Make sure the service account has the roles to log and run BigQuery jobs:
PROJECT_ID=your-project-id gcloud projects add-iam-policy-binding $PROJECT_ID \ --role roles/logging.logWriter \ --role roles/bigquery.jobUser \ --member serviceAccount:$SERVICE_ACCOUNT@$PROJECT_ID.iam.gserviceaccount.com
Deploy the workflow with the service account:
gcloud workflows deploy bigquery-serial \ --source=workflow-serial.yaml \ --service-account=$SERVICE_ACCOUNT@$PROJECT_ID.iam.gserviceaccount.com
Finally, you're ready to run the workflow.
Find the bigquery-serial
workflow under the Workflows section of Cloud Console and hit Execute
button:
Alternatively, you can also run the workflow with gcloud
in Cloud Shell:
gcloud workflows run bigquery-serial
You should see the workflow execution lasting about 1 minute (20 seconds for each of the 5 tables).
In the end, you will see the output from each table with top titles and views:
6. Parallelize multiple queries with parallel steps
The workflow in the previous step took around 1 minute because it ran 5 queries that took 20 seconds each. Since these are independent queries, you can actually run them in parallel using the parallel iteration feature of Workflows.

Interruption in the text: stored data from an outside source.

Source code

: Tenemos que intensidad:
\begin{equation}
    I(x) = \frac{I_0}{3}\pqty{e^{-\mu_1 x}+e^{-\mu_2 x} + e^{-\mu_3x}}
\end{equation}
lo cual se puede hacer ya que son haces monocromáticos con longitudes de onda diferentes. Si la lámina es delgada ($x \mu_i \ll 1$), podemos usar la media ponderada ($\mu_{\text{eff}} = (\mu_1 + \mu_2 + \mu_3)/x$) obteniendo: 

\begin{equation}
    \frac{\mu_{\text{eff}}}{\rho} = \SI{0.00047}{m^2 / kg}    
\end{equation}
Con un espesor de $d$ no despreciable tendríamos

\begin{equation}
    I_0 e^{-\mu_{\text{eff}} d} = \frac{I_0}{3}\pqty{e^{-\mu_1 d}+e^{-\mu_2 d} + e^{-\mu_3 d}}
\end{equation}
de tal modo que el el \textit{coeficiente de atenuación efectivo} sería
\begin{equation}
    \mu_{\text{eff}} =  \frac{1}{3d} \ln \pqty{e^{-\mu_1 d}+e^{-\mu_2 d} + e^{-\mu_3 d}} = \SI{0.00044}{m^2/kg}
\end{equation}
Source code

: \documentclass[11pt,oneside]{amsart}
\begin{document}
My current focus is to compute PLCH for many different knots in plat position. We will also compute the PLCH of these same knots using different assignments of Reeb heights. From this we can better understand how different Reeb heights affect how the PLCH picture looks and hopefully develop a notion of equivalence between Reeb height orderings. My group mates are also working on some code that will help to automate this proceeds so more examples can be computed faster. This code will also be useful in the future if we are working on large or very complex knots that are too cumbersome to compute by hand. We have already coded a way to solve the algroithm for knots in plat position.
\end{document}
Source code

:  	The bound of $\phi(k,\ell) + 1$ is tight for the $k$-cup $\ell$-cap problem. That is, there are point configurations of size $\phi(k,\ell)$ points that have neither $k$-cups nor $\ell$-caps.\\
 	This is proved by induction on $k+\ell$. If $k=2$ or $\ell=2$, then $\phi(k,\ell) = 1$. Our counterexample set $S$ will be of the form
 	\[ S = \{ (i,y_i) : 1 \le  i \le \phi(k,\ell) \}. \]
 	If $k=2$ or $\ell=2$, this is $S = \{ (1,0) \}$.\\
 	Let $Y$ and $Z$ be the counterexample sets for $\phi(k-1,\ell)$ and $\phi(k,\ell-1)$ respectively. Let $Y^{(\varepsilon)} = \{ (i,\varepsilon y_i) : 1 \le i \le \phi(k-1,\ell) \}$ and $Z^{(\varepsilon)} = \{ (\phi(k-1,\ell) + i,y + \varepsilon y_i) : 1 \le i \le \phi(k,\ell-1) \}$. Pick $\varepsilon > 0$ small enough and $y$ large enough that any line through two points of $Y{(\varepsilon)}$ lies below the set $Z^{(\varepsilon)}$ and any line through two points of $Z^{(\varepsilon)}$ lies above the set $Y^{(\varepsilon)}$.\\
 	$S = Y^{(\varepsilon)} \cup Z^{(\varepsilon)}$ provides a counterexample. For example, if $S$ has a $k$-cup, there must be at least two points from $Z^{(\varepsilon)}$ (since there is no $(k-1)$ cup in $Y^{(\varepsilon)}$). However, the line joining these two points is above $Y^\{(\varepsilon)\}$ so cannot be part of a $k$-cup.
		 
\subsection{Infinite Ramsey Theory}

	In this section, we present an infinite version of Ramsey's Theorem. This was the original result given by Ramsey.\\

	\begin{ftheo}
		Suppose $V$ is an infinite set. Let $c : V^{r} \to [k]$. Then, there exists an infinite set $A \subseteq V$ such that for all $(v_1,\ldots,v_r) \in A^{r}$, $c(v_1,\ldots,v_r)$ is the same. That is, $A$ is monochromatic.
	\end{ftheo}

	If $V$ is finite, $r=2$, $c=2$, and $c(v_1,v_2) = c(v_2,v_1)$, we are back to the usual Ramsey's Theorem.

Copy the workflow-serial.yaml
file into a new workflow-parallel.yaml
file. In the new file, you will make a couple of changes to turn the serial steps into parallel steps.
In the workflow-parallel.yaml
file, change the runQueries
step. First, add the parallel
keyword. This allows each iteration of the for loop to run in parallel. Second, declare the results
variable as a shared
variable. This allows the variable to be writable by a branch. We will append each result to this variable.
- runQueries: parallel: shared: [results] for: value: table in: ${tables}
Deploy the parallel workflow:
gcloud workflows deploy bigquery-parallel \ --source=workflow-parallel.yaml \ --service-account=$SERVICE_ACCOUNT@$PROJECT_ID.iam.gserviceaccount.com
Run the workflow:
gcloud workflows run bigquery-parallel
You should see the workflow execution lasting about 20 seconds. This is due to all 5 queries running in parallel. Up to 5x speed improvement with only a couple of lines of code change!
In the end, you will see the same output from each table with top titles and views but with much shorter execution time:
7. Congratulations
Congratulations, you finished the codelab! To learn more, check out Workflows documentation on parallel steps.
What we've covered
- How to run BigQuery queries against the Wikipedia dataset.
- How to run multiple queries as part of a Workflows orchestration serially.
- How to parallelize queries using Workflows parallel iteration for up to a 5x speed improvement.